Stock-based compensation was $93M, up from $77M.
The 18-Point Screening
Revenue Quality
| # | Check | Result | Detail |
|---|---|---|---|
| A1 | DSO Change | ✅ | DSO 59 days, +3 days YoY |
| A2 | AR vs Revenue Growth | ✅ | AR growth 57.8% vs revenue growth 49.3% |
| A3 | Revenue vs CFFO | ⚠️ | Revenue grew 49.3% but CFFO only 1.2% |
A3 — Revenue/CFFO divergence. Revenue grew 49% (from DS Smith consolidation) but CFFO was essentially flat at $1.7B. The acquisition brought revenue without proportional cash flow improvement in year one — typical for large integrations where working capital and integration costs absorb cash.
Expense Quality
| # | Check | Result | Detail |
|---|---|---|---|
| B1 | Inventory vs COGS | ✅ | Inventory +35.4% vs COGS +46.0% |
| B2 | CapEx vs Revenue | ⚠️ | CapEx growth 101.6% vs revenue +49.3% |
| B3 | SG&A Ratio | ✅ | SG&A/Gross Profit = 57.9% |
| B4 | Gross Margin | ✅ | 29.6%, +1.6pp |
B2 — CapEx more than doubled. The $1.9B CapEx reflects investment in both DS Smith integration and North American asset optimization. Historical IP CapEx in the $0.9-1.1B range has leapt to $1.9B with plans for $2.0-2.1B in 2026.
Cash Flow Quality
| # | Check | Result | Detail |
|---|---|---|---|
| C1 | CFFO vs Net Income | ⚠️ | CFFO/NI = -0.48 (net loss year) |
| C2 | Free Cash Flow | ⚠️ | FCF is negative (-$159M) |
| C3 | Accruals Ratio | ✅ | -13.7%. Very negative — clean |
| C4 | Cash vs Debt | ❌ | Cash $1.1B covers only 11% of debt $10.3B |
C4 — Debt nearly doubled from acquisition financing. Total debt grew from $5.8B to $10.3B, primarily to fund the DS Smith acquisition. Cash of $1.1B provides minimal cushion. The filing does not specify a revolving credit facility drawdown amount, but the leverage is clearly elevated.
Balance Sheet
| # | Check | Result | Detail |
|---|---|---|---|
| D1 | Goodwill + Intangibles | ❌ | $9.4B = 63% of equity |
| D2 | Leverage | ❌ | Debt/EBITDA = 158.7x, interest coverage -0.0x |
| D3 | Soft Asset Growth | ✅ | Other assets -79.6% |
| D4 | Asset Impairment | — | No write-off data |
D1 — Goodwill surged 201%. Goodwill jumped from $3,038M to $5,326M and intangibles from $72M to $4,043M — all from DS Smith. The EMEA operations already required a $958 million goodwill impairment in the acquisition year itself, suggesting the purchase price allocation may have been aggressive.
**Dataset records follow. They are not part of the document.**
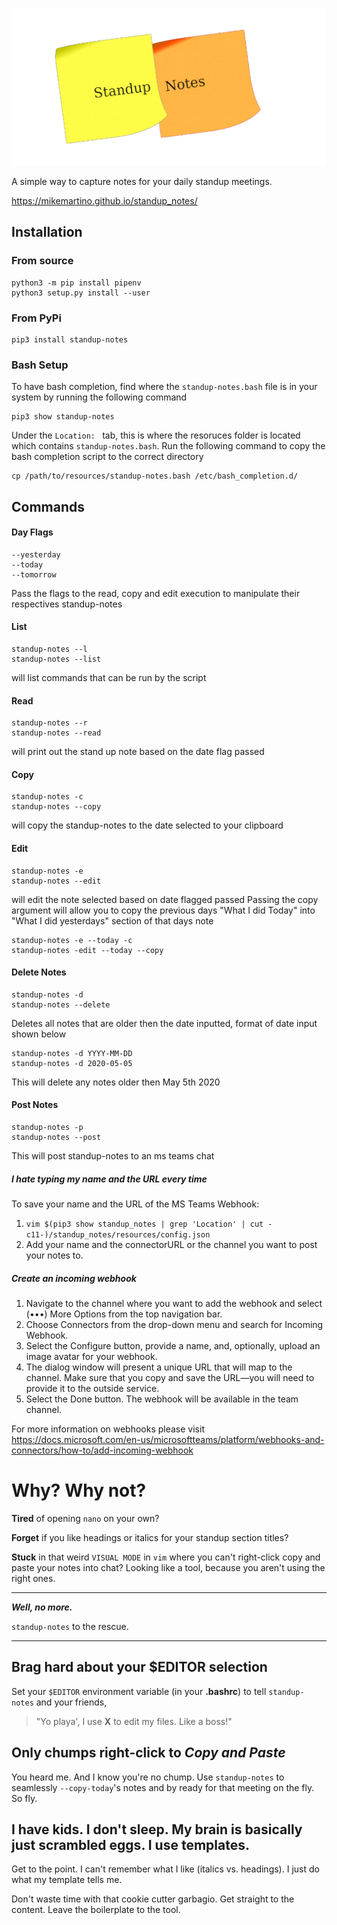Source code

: ![](images/standup-notes.png)

A simple way to capture notes for your daily standup meetings.

https://mikemartino.github.io/standup_notes/

## Installation
### From source

```
python3 -m pip install pipenv 
python3 setup.py install --user
```
### From PyPi

```
pip3 install standup-notes
```
### Bash Setup

To have bash completion, find where the ```standup-notes.bash``` file is in your system by running the following command
```
pip3 show standup-notes
```
Under the ```Location: ``` tab, this is where the resoruces folder is located which contains ```standup-notes.bash```.
Run the following command to copy the bash completion script to the correct directory
```
cp /path/to/resources/standup-notes.bash /etc/bash_completion.d/
```
## Commands
#### Day Flags
```
--yesterday
--today
--tomorrow
```
Pass the flags to the read, copy and edit execution to manipulate their respectives standup-notes
#### List
 ```
standup-notes --l
standup-notes --list
 ``` 
 will list commands that can be run by the script
#### Read
 ```
standup-notes --r
standup-notes --read
 ``` 
will print out the stand up note based on the date flag passed
#### Copy
```
standup-notes -c
standup-notes --copy
```
will copy the standup-notes to the date selected to your clipboard
#### Edit
```
standup-notes -e
standup-notes --edit
```
will edit the note selected based on date flagged passed
Passing the copy argument will allow you to copy the previous days "What I did Today" into "What I did yesterdays" section of that days note
```
standup-notes -e --today -c 
standup-notes -edit --today --copy
```


#### Delete Notes
```
standup-notes -d
standup-notes --delete
```
Deletes all notes that are older then the date inputted, format of date input shown below
```
standup-notes -d YYYY-MM-DD
standup-notes -d 2020-05-05
```
This will delete any notes older then May 5th 2020

#### Post Notes
```
standup-notes -p
standup-notes --post
```
This will post standup-notes to an ms teams chat

##### I hate typing my name and the URL every time
To save your name and the URL of the MS Teams Webhook:
1. `vim $(pip3 show standup_notes | grep 'Location' | cut -c11-)/standup_notes/resources/config.json`
2. Add your name and the connectorURL or the channel you want to post your notes to.


##### Create an incoming webhook

1. Navigate to the channel where you want to add the webhook and select (•••) More Options from the top navigation bar.
2. Choose Connectors from the drop-down menu and search for Incoming Webhook.
3. Select the Configure button, provide a name, and, optionally, upload an image avatar for your webhook.
4. The dialog window will present a unique URL that will map to the channel. Make sure that you copy and save the URL—you will need to provide it to the outside service.
5. Select the Done button. The webhook will be available in the team channel.

For more information on webhooks please visit https://docs.microsoft.com/en-us/microsoftteams/platform/webhooks-and-connectors/how-to/add-incoming-webhook
# Why? Why not?

__Tired__ of opening `nano` on your own?

__Forget__ if you like headings or italics for your standup section titles?

__Stuck__ in that weird `VISUAL MODE` in `vim` where you can't right-click copy and paste your notes into chat? Looking like a tool, because you aren't using the right ones.


***

_**Well, no more.**_

`standup-notes` to the rescue.

***

## Brag hard about your $EDITOR selection
 
Set your `$EDITOR` environment variable (in your __.bashrc__) to tell `standup-notes` and your friends, 

> "Yo playa', I use __X__ to edit my files. Like a boss!" 

## Only chumps right-click to _Copy and Paste_

You heard me. And I know you're no chump. Use `standup-notes` to seamlessly `--copy-today`'s notes and by ready for that meeting on the fly. So fly.

## I have kids. I don't sleep. My brain is basically just scrambled eggs. I use templates.

Get to the point. I can't remember what I like (italics vs. headings). I just do what my template tells me. 

Don't waste time with that cookie cutter garbagio. Get straight to the content. Leave the boilerplate to the tool. 
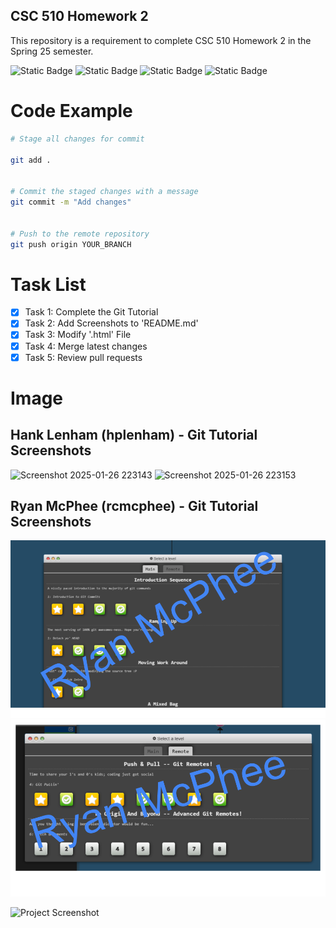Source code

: ## CSC 510 Homework 2
This repository is a requirement to complete CSC 510 Homework 2 in the Spring 25 semester.

![Static Badge](https://img.shields.io/badge/Language-Python-Green)
![Static Badge](https://img.shields.io/badge/Language-HTML-orange)
![Static Badge](https://img.shields.io/badge/Licencse-Apache2.0-blue)
![Static Badge](https://img.shields.io/badge/Platform-Linux-red)

# Code Example

```sh
# Stage all changes for commit

git add .


# Commit the staged changes with a message
git commit -m "Add changes"


# Push to the remote repository
git push origin YOUR_BRANCH
```

# Task List

- [X] Task 1: Complete the Git Tutorial
- [X] Task 2: Add Screenshots to 'README.md'
- [X] Task 3: Modify '.html' File
- [X] Task 4: Merge latest changes
- [X] Task 5: Review pull requests

# Image

## Hank Lenham (hplenham) - Git Tutorial Screenshots

![Screenshot 2025-01-26 223143](https://github.com/user-attachments/assets/9676b52d-a610-4f33-9224-e864aa970a4e)
![Screenshot 2025-01-26 223153](https://github.com/user-attachments/assets/3a7fe5f5-2f95-4b29-9129-db105974a3f2)


## Ryan McPhee (rcmcphee) - Git Tutorial Screenshots

![Project Screenshot](https://github.com/S25-CSC510-Group10/git-homework2/blob/rcmcphee/img/McPheeGitTutorial1.png)
![Project Screenshot](https://github.com/S25-CSC510-Group10/git-homework2/blob/rcmcphee/img/McPheeGitTutorial2.png)

![Project Screenshot](https://github.com/S25-CSC510-Group10/Repository2/screenshot.png)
D2 — Mathematical leverage collapse. Debt/EBITDA of 158.7x and negative interest coverage reflect the net loss year where EBITDA was essentially zero after impairments. Excluding special items, adjusted EBITDA was $2.98B, which would produce a more reasonable ~3.5x leverage. Still, the GAAP numbers are what they are.
Acquisition Risk
| # | Check | Result | Detail |
|---|---|---|---|
| E1 | Serial Acquirer FCF | ✅ | FCF after acquisitions positive |
| E2 | Goodwill Surge | ⚠️ | Goodwill surged 201% YoY |
E2 — The DS Smith acquisition transformed the balance sheet. A 201% goodwill surge in a single year, with an immediate $958M impairment, is a significant red flag for acquisition valuation discipline.
Manipulation Score
| # | Check | Result | Detail |
|---|---|---|---|
| F1 | Beneish M-Score | ✅ | -2.70 (clean) |
The SGI (Sales Growth Index) at 1.493 reflects the DS Smith revenue consolidation. TATA at -0.137 is deeply negative (clean). The M-Score confirms this is not manipulation — it is acquisition-driven disruption.
Key Risks from the 10-K
1. EMEA Goodwill Impairment in Year One
The $958 million goodwill impairment on the DS Smith EMEA operations within the acquisition year itself raises serious questions about the purchase price. Per the filing, this was driven by challenging market conditions in European packaging markets.
2. 80/20 Execution Risk
The "80/20 performance system" involves "facility closures, business exits, operational changes, restructuring initiatives and portfolio rationalizations." The filing explicitly warns of "risks associated with our strategic business decisions" including potential failure to "comply with regulatory requirements." This is a sweeping operational transformation being executed simultaneously with the DS Smith integration.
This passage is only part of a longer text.